O trabalho de letramento é fundamental nessa etapa e pode fazer parte da rotina por meio de ações contínuas; conheça exemplos

POR:
Dimítria Coutinho
A leitura deve estar presente no rotina da alfabetização e incluir diferentes tipos de texto. Foto: Mari Pekin/NOVA ESCOLA.

Seja para crianças que ainda não dominam o sistema de escrita ou para aquelas que já possuem esse domínio, mas ainda não têm fluência na leitura, a prática de “ler sem saber ler” é essencial no ciclo de alfabetização, proposto para o 1º e o 2º ano do Ensino Fundamental, de acordo com a Base Nacional Comum Curricular (BNCC).

Com a leitura presente no dia a dia, as crianças conseguem ir, pouco a pouco, estabelecendo a relação entre a prática leitora e o sistema de escrita. “Se a criança desde sempre for convidada a ‘ler sem saber ler’, conforme ela vai avançando no seu conhecimento sobre o sistema de escrita e sobre o sistema ortográfico, ela vai deslizando para a palavra de modo muito natural”, diz Mazé Nóbrega, formadora de professores e consultora em metodologia de Língua Portuguesa. 

Além disso, acrescenta ela, “é fundamental que o professor não esqueça que as crianças

precisam, de acordo com a BNCC, lidar com  textos que circulam nos diferentes campos de atuação [vida cotidiana, artístico-literário, vida pública, práticas de estudo e pesquisa]. Ou seja, é necessário alfabetizar no contexto de letramento [uso da leitura e escrita para fins sociais]”.

Garantia da leitura na rotina das crianças

Além da alfabetização em si, a leitura nessa faixa etária auxilia no desenvolvimento de diversas outras habilidades, sobretudo as relacionadas à imaginação e comunicação. Vanessa Martins, professora do 1º ano na UEB Hortência Pinho, em São Luís (MA), percebe esses avanços em seus alunos. “Nesse processo de alfabetização, a leitura vai muito além de decodificar sílabas e palavras. Essa prática ajuda as crianças a trabalharem a imaginação, a criatividade e a construção da capacidade de opinar e estruturar suas ideias”, afirma.

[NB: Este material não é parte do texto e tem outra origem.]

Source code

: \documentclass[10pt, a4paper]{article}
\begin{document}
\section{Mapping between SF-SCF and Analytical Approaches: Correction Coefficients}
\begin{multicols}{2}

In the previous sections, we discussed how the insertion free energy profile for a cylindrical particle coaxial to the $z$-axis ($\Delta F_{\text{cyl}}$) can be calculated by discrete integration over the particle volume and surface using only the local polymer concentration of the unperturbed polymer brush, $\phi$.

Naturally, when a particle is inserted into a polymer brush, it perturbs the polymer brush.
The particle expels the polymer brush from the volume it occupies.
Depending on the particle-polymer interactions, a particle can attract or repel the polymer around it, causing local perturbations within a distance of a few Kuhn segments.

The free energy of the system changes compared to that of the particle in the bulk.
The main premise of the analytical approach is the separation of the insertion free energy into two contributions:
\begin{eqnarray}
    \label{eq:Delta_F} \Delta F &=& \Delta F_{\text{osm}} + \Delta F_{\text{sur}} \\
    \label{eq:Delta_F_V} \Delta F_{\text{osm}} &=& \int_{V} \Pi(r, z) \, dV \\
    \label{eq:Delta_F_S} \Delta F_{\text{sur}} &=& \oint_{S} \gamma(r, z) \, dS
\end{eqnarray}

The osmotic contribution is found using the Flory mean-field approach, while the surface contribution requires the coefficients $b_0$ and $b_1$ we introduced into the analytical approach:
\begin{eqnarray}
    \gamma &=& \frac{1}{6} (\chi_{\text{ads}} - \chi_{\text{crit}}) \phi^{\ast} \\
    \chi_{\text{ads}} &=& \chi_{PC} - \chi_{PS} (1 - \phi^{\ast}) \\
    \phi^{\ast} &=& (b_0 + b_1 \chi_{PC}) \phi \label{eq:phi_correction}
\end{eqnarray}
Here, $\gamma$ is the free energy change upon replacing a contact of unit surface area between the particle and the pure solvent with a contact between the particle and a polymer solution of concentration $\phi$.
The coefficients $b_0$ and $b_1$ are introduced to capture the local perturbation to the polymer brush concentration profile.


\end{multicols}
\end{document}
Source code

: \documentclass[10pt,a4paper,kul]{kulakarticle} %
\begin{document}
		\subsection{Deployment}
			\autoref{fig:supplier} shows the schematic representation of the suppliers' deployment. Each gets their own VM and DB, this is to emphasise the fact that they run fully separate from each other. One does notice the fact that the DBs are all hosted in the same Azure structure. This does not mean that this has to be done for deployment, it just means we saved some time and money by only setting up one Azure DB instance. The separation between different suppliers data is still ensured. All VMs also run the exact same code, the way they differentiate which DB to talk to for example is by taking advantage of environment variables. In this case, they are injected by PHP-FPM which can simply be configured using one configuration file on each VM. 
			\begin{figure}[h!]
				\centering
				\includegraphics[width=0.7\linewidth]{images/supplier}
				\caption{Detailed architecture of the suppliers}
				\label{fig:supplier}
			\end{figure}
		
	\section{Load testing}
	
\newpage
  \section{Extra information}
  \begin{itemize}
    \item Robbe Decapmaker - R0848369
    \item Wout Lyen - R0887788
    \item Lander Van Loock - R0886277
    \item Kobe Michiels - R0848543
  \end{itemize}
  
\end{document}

Para manter a leitura como uma prática constante dentro e fora de sala de aula, a professora realiza anualmente um projeto com seus estudantes. Funciona assim: a cada sexta-feira, um dos alunos é sorteado para levar para casa um livro para ler com a família. Na segunda-feira, ele conta para os colegas sobre a obra, trazendo detalhes e impressões pessoais.

Em Lagoa Santa (MG), a professora Juliana Ávila, que atua na EM Alberto Santos Dumont, também tem a ajuda dos pais no projeto “Reloginho da Leitura”, que consiste na leitura diária de textos em casa. A cada dia, os familiares cronometram quanto tempo a criança leva para ler o texto da semana, ajudando no avanço da fluência leitora. O projeto já foi desenvolvido pela professora tanto em turmas de 1º como de 2º ano, adaptando o grau de dificuldade dos textos de acordo com as classes e com cada estudante.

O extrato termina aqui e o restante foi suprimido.